The rule, issued in December 2011, would have required USDA contractors to certify that they were “in compliance with all applicable labor laws” and that, to the best of their knowledge, “all of [their] subcontractors of any tier, and suppliers” were similarly in compliance. See 76 Fed. Reg. 74722 (Dec. 5, 2011); 76 Fed. Reg. 74755. Separately, the Rule would have required contractors to report violations or alleged violations of labor laws to their contracting officer. (The text of the Rule was ambiguous on the question whether this reporting obligation pertained only to violations by contractors themselves, or whether it required contractors to report conduct by their subcontractors and suppliers.) The Rule further stated that contractors’ certifications, if false, could be penalized under the FCA. 76 Fed. Reg. 74722; 76 Fed. Reg. 74755. The Rule was ground-breaking in this respect—it appears to be the first federal regulation that would have called for FCA liability for federal contractors who fail to report violations or alleged violations of labor laws.
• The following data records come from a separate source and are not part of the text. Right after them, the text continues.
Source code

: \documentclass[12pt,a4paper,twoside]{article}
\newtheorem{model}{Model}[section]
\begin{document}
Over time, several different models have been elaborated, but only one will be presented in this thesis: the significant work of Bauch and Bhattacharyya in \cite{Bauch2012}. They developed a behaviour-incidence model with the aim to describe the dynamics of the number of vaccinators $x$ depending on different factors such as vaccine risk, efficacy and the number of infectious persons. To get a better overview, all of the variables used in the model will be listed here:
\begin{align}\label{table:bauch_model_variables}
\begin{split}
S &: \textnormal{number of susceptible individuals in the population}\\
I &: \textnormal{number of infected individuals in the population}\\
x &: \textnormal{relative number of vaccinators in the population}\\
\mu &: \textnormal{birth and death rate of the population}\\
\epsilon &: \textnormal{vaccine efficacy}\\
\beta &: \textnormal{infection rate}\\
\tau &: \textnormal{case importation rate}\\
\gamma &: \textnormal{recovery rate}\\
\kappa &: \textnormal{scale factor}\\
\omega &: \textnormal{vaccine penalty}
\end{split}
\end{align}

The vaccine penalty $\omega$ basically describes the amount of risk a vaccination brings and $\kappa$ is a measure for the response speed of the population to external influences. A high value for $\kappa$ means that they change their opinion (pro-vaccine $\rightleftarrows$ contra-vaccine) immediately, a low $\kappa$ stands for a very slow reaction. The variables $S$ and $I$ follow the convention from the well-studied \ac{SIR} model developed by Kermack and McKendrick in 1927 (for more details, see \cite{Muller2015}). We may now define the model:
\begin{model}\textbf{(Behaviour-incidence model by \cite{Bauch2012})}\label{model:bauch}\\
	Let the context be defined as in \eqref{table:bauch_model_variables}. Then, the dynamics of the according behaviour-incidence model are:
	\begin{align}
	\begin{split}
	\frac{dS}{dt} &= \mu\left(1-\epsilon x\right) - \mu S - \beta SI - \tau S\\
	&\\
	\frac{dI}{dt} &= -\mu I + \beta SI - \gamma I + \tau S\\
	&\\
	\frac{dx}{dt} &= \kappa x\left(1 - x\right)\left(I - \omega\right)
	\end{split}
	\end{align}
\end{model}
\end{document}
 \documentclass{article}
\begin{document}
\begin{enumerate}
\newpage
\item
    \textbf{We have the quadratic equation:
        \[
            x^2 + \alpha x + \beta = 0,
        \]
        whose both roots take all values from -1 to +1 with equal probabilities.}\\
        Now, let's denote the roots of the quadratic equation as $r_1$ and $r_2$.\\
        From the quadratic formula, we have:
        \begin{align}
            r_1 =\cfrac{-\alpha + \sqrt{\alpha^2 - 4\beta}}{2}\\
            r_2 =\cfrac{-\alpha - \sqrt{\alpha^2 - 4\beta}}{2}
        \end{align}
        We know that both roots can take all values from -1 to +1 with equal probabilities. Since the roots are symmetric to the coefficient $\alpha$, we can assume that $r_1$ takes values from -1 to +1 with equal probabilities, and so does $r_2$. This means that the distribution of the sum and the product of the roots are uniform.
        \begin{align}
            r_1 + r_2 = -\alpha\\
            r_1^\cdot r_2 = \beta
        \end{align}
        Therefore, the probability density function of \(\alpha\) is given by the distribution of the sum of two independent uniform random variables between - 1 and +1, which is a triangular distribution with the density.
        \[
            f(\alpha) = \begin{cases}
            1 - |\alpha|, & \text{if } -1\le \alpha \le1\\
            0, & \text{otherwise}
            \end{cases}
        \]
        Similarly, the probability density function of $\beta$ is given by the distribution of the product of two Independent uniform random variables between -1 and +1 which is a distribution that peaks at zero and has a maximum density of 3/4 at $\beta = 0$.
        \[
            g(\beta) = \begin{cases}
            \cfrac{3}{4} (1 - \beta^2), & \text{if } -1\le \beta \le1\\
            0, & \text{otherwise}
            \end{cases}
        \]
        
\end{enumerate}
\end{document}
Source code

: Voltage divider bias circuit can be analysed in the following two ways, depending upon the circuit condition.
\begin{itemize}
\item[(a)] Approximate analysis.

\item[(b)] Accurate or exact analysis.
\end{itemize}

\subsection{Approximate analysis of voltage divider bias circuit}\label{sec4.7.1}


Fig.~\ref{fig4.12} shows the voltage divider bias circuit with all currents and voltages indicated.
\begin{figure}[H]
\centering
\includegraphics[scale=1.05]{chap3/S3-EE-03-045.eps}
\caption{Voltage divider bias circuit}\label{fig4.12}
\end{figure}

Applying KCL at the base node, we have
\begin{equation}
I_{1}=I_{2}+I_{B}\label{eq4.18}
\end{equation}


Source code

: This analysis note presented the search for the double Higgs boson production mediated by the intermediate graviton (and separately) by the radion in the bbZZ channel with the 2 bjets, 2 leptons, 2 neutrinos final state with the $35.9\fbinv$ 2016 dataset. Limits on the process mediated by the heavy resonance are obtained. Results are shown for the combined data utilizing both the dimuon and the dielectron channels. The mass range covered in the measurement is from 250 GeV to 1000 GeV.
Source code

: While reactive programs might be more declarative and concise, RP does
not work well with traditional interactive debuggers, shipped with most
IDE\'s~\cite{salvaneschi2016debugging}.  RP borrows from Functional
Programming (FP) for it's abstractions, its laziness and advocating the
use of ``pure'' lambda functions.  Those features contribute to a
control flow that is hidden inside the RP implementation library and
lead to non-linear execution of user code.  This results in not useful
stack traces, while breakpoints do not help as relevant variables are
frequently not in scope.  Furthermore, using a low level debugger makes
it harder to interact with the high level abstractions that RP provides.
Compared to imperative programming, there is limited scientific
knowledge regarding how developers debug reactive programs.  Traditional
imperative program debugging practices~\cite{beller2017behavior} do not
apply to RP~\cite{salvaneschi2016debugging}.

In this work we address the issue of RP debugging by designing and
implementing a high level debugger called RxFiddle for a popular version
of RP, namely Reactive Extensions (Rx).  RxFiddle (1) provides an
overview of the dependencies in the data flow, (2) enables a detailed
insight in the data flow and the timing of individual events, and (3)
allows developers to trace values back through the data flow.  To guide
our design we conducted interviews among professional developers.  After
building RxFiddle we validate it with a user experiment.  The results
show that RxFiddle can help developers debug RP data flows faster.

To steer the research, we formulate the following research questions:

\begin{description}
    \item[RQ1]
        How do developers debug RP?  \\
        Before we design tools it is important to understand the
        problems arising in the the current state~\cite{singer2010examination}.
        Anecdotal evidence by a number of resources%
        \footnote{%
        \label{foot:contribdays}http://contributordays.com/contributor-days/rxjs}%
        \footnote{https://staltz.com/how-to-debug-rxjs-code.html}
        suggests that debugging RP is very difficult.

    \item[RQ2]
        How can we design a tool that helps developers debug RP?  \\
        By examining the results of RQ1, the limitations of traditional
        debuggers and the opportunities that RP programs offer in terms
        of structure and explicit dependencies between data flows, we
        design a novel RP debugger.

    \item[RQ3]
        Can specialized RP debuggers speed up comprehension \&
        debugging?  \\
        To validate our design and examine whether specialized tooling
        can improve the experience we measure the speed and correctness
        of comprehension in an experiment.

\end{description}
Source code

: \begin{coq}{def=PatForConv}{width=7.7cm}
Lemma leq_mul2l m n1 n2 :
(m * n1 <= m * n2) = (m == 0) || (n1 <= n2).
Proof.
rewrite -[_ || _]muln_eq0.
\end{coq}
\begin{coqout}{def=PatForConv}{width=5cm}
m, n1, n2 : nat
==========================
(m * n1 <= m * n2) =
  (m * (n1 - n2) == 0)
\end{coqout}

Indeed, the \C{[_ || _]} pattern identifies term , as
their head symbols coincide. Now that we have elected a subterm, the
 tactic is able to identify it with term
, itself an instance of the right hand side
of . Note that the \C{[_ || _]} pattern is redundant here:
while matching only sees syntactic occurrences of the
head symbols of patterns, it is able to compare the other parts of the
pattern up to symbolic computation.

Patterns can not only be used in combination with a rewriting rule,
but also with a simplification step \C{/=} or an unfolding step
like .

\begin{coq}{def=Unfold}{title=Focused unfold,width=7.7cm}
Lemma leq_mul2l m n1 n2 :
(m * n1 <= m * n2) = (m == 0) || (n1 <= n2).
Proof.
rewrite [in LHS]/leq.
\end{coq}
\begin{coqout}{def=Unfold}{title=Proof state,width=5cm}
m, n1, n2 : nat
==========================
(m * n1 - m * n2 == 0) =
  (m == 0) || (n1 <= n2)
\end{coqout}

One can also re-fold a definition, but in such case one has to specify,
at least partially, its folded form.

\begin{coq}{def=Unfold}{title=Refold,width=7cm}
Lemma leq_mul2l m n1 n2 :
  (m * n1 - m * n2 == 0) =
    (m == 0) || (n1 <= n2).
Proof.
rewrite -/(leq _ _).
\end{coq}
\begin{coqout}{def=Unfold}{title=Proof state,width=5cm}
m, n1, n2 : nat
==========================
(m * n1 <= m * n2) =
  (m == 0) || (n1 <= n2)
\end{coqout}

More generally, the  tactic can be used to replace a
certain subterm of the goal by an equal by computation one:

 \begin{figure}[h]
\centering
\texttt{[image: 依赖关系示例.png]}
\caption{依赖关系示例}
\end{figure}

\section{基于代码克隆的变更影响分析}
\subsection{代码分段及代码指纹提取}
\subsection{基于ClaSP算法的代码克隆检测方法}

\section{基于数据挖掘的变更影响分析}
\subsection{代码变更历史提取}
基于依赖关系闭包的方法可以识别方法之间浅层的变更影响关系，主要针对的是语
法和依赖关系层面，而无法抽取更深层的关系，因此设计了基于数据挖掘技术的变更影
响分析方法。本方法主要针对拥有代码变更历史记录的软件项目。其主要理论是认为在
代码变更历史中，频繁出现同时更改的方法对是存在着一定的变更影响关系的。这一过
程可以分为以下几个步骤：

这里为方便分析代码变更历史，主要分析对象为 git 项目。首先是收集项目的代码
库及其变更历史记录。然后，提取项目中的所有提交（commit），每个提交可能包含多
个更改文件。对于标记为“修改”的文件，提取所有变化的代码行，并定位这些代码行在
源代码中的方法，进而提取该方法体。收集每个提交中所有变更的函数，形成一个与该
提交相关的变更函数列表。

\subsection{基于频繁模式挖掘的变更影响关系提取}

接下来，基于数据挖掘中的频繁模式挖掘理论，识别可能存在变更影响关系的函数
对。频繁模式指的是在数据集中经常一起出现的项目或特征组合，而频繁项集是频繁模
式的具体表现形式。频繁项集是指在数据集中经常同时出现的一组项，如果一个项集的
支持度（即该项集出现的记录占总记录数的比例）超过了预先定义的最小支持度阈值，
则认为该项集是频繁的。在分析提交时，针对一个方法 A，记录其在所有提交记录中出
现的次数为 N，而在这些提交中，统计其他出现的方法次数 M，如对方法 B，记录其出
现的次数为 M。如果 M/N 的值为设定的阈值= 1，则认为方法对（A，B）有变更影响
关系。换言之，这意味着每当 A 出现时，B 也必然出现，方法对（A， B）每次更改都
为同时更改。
This novel application of the FCA underscores the broad reach of the Act, and highlights yet another sector of the economy that could face increased exposure to FCA suits in the future. Most federal courts agree that a claim for payment is cognizable under the Act if it falsely certifies the submitter’s compliance with a condition of Government payment imposed by statute, regulation, or contract provision. See, e.g., United States ex rel. Conner v. Salina Reg’l Health Ctr., Inc., 543 F.3d 1211, 1217 (10th Cir. 2008). In applying this standard, courts have wrestled with the question whether, and to what extent, a claim submitted by a contractor should be interpreted to certify that other parties in the supply chain have also complied with applicable federal rules. The question typically arises in pharmaceutical cases, where a healthcare provider submits a claim based on the use of a product manufactured and supplied by other entities, all of whom might have violated a federal law—such as the Food, Drug, and Cosmetics Act (“FDCA”), 21 U.S.C. § 301, et seq., and the Federal Anti-Kickback Statute (“AKS”), 42 U.S.C. § 1320a-7b(b)(2)—at some point in the course of producing or marketing the drug for which the provider seeks reimbursement. The answer typically depends on the facts—e.g., the precise certification language on the contractor’s claim form and/or the nature of the law that was violated—and has engendered a great deal of litigation. Expanding this theory of liability to violations of labor laws and to contractors in the agricultural industry could represent a new frontier in FCA exposure.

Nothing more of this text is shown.